Stored dataset items:

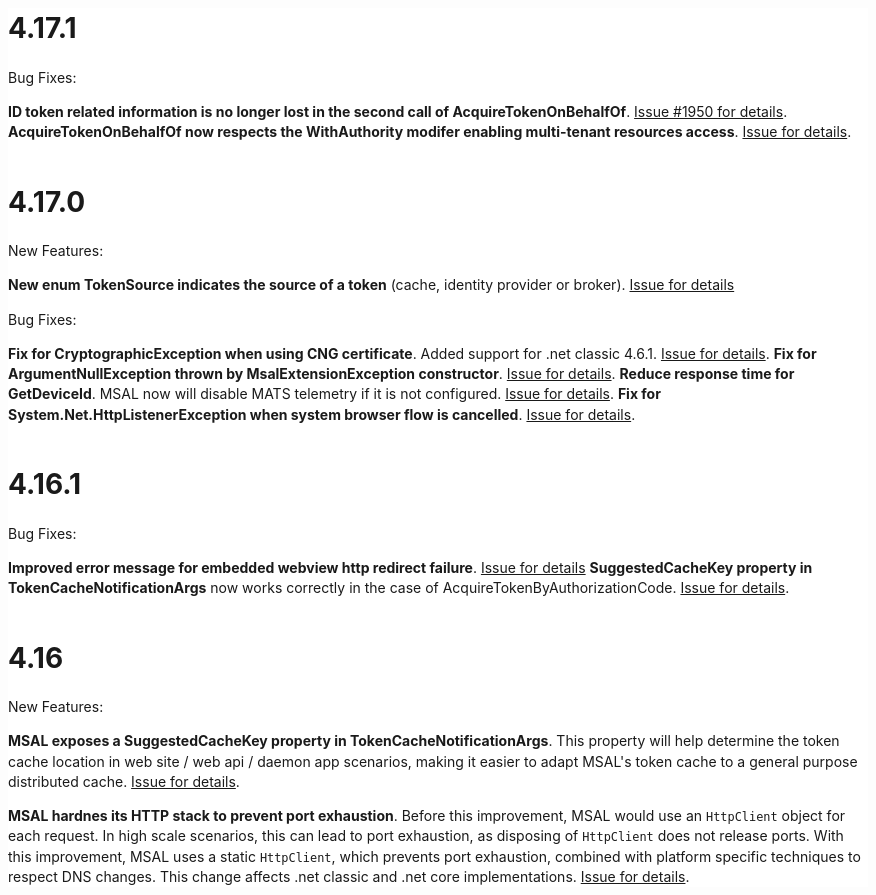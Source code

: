 4.17.1
============

Bug Fixes:

**ID token related information is no longer lost in the second call of AcquireTokenOnBehalfOf**. [Issue #1950 for details](https://github.com/AzureAD/microsoft-authentication-library-for-dotnet/issues/1950).
**AcquireTokenOnBehalfOf now respects the WithAuthority modifer enabling multi-tenant resources access**. [Issue for details](https://github.com/AzureAD/microsoft-authentication-library-for-dotnet/issues/1965).

4.17.0
============

New Features:

**New enum TokenSource indicates the source of a token** (cache, identity provider or broker). [Issue for details](https://github.com/AzureAD/microsoft-authentication-library-for-dotnet/issues/1728)

Bug Fixes:

**Fix for CryptographicException when using CNG certificate**. Added support for .net classic 4.6.1. [Issue for details](https://github.com/AzureAD/microsoft-authentication-library-for-dotnet/issues/1726).
**Fix for ArgumentNullException thrown by MsalExtensionException constructor**. [Issue for details](https://github.com/AzureAD/microsoft-authentication-library-for-dotnet/issues/1947).
**Reduce response time for GetDeviceId**. MSAL now will disable MATS telemetry if it is not configured. [Issue for details](https://github.com/AzureAD/microsoft-authentication-library-for-dotnet/issues/1912).
**Fix for System.Net.HttpListenerException when system browser flow is cancelled**. [Issue for details](https://github.com/AzureAD/microsoft-authentication-library-for-dotnet/issues/1773).

4.16.1
============

Bug Fixes:

**Improved error message for embedded webview http redirect failure**. [Issue for details](https://github.com/AzureAD/microsoft-authentication-library-for-dotnet/issues/1264)
**SuggestedCacheKey property in TokenCacheNotificationArgs** now works correctly in the case of AcquireTokenByAuthorizationCode. [Issue for details](https://github.com/AzureAD/microsoft-authentication-library-for-dotnet/issues/1902).

4.16
============

New Features:

**MSAL exposes a SuggestedCacheKey property in TokenCacheNotificationArgs**. This property will help determine the token cache location in web site / web api / daemon app scenarios, making it easier to adapt MSAL's token cache to a general purpose distributed cache. [Issue for details](https://github.com/AzureAD/microsoft-authentication-library-for-dotnet/issues/1902).

**MSAL hardnes its HTTP stack to prevent port exhaustion**. Before this improvement, MSAL would use an `HttpClient` object for each request. In high scale scenarios, this can lead to port exhaustion, as disposing of `HttpClient` does not release ports. With this improvement, MSAL uses a static `HttpClient`, which prevents port exhaustion, combined with platform specific techniques to respect DNS changes. This change affects .net classic and .net core implementations. [Issue for details](https://github.com/AzureAD/microsoft-authentication-library-for-dotnet/issues/1756).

## Action item
Copy each line in the entries above where the word "TokenCacheNotificationArgs" shows up.

## Solved exercise
**SuggestedCacheKey property in TokenCacheNotificationArgs** now works correctly in the case of AcquireTokenByAuthorizationCode. [Issue for details](https://github.com/AzureAD/microsoft-authentication-library-for-dotnet/issues/1902).
**MSAL exposes a SuggestedCacheKey property in TokenCacheNotificationArgs**. This property will help determine the token cache location in web site / web api / daemon app scenarios, making it easier to adapt MSAL's token cache to a general purpose distributed cache. [Issue for details](https://github.com/AzureAD/microsoft-authentication-library-for-dotnet/issues/1902).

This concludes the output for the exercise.